Data records:
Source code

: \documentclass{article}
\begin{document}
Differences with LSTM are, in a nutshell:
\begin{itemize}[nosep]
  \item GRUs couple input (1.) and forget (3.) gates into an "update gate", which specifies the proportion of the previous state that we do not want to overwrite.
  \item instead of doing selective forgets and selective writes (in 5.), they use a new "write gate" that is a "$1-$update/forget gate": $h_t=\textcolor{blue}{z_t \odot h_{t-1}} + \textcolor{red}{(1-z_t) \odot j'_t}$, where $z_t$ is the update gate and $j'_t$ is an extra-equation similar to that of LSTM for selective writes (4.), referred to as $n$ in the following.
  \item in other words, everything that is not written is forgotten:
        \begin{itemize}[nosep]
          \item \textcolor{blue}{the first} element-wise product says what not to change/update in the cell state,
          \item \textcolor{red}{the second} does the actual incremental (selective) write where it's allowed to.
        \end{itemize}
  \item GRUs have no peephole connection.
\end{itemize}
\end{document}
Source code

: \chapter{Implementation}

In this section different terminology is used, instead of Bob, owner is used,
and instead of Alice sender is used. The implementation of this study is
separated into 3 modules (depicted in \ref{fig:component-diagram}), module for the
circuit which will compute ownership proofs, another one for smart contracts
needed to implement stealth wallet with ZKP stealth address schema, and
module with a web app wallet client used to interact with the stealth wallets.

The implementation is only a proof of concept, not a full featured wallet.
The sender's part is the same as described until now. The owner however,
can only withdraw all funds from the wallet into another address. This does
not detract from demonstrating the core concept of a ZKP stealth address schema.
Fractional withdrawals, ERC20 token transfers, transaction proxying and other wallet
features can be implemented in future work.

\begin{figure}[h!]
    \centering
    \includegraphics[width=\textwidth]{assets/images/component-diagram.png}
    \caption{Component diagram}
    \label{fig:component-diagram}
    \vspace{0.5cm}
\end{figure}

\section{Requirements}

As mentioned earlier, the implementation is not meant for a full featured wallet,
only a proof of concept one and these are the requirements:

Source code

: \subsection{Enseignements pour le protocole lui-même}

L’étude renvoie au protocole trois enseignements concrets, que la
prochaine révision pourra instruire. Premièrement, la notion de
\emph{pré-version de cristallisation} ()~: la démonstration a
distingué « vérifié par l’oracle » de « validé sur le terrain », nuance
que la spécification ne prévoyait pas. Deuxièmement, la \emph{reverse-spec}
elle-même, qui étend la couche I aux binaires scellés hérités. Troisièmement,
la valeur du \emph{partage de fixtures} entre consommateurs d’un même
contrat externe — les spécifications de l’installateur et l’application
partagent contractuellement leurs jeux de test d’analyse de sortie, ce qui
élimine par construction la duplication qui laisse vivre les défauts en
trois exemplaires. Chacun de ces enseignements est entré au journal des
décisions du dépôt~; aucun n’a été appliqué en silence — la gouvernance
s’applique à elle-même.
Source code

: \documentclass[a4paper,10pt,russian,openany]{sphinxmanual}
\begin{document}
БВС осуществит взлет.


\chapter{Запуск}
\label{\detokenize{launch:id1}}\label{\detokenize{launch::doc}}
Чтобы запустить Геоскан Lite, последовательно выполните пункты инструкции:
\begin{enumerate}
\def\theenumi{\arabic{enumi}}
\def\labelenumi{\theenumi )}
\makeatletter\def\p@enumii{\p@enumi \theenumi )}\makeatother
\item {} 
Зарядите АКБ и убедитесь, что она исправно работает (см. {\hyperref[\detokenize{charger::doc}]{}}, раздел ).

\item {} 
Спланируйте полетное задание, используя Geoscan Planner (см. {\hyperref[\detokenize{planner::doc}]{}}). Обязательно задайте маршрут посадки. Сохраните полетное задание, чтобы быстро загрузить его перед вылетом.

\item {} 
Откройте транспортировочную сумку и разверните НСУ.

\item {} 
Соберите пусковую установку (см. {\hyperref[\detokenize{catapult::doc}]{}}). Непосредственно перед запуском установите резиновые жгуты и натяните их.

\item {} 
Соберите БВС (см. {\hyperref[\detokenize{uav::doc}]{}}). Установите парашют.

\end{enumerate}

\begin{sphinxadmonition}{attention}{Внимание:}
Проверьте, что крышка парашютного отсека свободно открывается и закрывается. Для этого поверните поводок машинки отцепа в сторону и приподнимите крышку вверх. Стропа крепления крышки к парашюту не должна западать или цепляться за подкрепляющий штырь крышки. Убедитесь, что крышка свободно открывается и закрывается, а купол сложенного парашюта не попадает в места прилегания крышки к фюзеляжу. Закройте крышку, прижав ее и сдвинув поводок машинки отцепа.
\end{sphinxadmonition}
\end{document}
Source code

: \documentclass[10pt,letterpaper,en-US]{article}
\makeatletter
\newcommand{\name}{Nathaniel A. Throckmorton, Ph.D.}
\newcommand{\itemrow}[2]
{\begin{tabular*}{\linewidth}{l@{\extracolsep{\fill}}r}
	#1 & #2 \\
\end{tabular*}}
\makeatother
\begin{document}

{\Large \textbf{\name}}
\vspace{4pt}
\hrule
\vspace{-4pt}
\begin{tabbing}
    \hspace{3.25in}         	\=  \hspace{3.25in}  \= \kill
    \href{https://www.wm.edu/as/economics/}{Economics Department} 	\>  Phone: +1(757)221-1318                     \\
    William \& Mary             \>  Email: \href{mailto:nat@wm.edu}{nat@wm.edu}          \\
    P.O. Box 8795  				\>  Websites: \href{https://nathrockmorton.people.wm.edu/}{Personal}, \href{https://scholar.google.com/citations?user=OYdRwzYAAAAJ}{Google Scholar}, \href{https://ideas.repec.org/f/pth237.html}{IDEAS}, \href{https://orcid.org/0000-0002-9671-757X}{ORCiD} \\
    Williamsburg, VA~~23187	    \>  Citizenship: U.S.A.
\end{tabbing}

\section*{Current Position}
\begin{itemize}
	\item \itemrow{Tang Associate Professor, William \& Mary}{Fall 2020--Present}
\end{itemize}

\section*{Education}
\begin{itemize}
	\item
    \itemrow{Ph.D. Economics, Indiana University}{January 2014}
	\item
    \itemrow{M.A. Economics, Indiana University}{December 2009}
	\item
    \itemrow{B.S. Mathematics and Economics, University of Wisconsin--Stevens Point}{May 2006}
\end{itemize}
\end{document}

Problem: Look through the entries above and find each line where the word "that" occurs; copy those lines.

Solution for this exercise:
  \item GRUs couple input (1.) and forget (3.) gates into an "update gate", which specifies the proportion of the previous state that we do not want to overwrite.
  \item instead of doing selective forgets and selective writes (in 5.), they use a new "write gate" that is a "$1-$update/forget gate": $h_t=\textcolor{blue}{z_t \odot h_{t-1}} + \textcolor{red}{(1-z_t) \odot j'_t}$, where $z_t$ is the update gate and $j'_t$ is an extra-equation similar to that of LSTM for selective writes (4.), referred to as $n$ in the following.
  \item in other words, everything that is not written is forgotten:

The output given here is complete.